What is being asked: Among the lines below, copy each one in which "other" appears.

Data:
■ ■ ■
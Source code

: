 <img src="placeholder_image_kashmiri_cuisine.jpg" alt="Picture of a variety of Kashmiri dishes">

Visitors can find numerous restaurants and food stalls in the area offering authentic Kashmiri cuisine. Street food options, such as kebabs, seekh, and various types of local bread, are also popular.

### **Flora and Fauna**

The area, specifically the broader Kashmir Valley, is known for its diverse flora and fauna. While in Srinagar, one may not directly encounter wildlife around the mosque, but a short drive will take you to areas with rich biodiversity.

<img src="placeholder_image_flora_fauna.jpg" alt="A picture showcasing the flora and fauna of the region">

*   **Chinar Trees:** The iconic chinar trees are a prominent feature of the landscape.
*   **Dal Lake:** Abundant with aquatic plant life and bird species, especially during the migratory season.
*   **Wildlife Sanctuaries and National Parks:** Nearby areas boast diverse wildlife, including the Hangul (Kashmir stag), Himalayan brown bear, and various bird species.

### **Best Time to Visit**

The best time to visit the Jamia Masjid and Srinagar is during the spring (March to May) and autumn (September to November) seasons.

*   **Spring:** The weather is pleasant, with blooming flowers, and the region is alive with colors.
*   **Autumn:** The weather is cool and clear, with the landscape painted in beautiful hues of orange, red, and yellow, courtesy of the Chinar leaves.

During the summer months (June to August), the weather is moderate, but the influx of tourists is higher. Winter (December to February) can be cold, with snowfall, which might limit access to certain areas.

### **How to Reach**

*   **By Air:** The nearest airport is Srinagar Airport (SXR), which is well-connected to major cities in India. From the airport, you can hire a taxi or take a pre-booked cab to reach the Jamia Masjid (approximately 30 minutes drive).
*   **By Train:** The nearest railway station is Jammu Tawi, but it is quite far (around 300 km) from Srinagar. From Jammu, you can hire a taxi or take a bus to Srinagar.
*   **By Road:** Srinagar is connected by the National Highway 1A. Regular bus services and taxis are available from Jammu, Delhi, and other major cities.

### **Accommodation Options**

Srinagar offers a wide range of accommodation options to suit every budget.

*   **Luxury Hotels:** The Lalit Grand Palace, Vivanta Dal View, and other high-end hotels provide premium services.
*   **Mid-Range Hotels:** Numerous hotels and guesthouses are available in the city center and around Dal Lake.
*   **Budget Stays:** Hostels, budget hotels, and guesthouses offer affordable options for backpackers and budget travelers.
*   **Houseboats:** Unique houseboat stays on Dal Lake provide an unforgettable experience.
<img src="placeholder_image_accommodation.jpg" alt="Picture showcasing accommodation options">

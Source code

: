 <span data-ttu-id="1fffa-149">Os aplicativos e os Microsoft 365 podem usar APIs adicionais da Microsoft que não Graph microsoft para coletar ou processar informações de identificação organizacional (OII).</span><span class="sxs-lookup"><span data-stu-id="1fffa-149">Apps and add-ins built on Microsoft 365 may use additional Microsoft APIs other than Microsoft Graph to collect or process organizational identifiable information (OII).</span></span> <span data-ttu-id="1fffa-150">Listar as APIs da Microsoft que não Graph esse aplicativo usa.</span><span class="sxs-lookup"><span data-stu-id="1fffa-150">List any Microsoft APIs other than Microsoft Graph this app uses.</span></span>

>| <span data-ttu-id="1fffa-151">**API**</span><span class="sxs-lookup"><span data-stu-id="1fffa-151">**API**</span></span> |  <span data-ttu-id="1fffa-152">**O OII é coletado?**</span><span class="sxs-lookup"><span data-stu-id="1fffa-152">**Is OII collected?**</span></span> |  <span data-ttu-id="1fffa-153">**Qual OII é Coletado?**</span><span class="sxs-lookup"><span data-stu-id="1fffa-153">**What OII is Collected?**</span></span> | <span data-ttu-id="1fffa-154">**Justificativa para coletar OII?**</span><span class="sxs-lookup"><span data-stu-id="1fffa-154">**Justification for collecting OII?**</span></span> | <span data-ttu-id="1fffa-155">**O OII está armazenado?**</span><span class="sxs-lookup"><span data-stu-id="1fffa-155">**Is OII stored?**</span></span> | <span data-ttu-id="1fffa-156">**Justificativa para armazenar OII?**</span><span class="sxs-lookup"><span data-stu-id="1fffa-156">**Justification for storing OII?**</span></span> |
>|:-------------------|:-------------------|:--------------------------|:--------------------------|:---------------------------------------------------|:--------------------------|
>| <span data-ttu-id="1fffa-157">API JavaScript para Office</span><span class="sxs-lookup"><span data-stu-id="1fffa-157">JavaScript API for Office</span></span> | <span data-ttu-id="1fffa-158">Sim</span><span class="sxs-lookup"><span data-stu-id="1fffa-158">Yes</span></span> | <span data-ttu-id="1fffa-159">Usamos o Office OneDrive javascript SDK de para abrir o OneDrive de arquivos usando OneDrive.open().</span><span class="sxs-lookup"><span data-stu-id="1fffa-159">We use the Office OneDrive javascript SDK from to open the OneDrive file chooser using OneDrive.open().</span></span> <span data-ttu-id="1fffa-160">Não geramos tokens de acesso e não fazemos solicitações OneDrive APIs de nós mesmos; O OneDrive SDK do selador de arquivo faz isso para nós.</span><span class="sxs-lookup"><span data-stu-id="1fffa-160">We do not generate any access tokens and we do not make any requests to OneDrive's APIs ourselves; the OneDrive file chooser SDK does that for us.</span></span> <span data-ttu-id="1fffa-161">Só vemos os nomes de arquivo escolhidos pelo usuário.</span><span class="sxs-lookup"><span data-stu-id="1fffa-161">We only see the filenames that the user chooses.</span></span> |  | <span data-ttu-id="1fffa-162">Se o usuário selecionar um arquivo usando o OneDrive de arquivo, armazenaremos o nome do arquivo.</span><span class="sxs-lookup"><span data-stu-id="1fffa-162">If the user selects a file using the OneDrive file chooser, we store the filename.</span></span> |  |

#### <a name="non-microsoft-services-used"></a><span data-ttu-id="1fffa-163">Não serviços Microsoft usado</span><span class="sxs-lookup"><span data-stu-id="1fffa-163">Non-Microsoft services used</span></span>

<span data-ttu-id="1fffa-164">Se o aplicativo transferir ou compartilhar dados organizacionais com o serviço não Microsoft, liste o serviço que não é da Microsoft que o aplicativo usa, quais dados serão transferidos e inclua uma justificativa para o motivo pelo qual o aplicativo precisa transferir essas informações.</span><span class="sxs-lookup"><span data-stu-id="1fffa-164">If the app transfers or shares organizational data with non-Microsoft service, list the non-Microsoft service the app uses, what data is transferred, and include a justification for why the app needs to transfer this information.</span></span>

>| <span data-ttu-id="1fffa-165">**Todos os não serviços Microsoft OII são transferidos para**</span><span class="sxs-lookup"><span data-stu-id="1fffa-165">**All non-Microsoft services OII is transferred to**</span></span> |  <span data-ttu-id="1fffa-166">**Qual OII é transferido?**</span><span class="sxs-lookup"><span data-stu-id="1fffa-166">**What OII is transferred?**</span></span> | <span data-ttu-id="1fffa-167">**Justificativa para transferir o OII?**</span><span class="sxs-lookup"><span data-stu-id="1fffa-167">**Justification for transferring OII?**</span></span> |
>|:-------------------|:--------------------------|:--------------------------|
■ ■ ■
Answer:
*   **By Road:** Srinagar is connected by the National Highway 1A. Regular bus services and taxis are available from Jammu, Delhi, and other major cities.
*   **Luxury Hotels:** The Lalit Grand Palace, Vivanta Dal View, and other high-end hotels provide premium services.
: <span data-ttu-id="1fffa-149">Os aplicativos e os Microsoft 365 podem usar APIs adicionais da Microsoft que não Graph microsoft para coletar ou processar informações de identificação organizacional (OII).</span><span class="sxs-lookup"><span data-stu-id="1fffa-149">Apps and add-ins built on Microsoft 365 may use additional Microsoft APIs other than Microsoft Graph to collect or process organizational identifiable information (OII).</span></span> <span data-ttu-id="1fffa-150">Listar as APIs da Microsoft que não Graph esse aplicativo usa.</span><span class="sxs-lookup"><span data-stu-id="1fffa-150">List any Microsoft APIs other than Microsoft Graph this app uses.</span></span>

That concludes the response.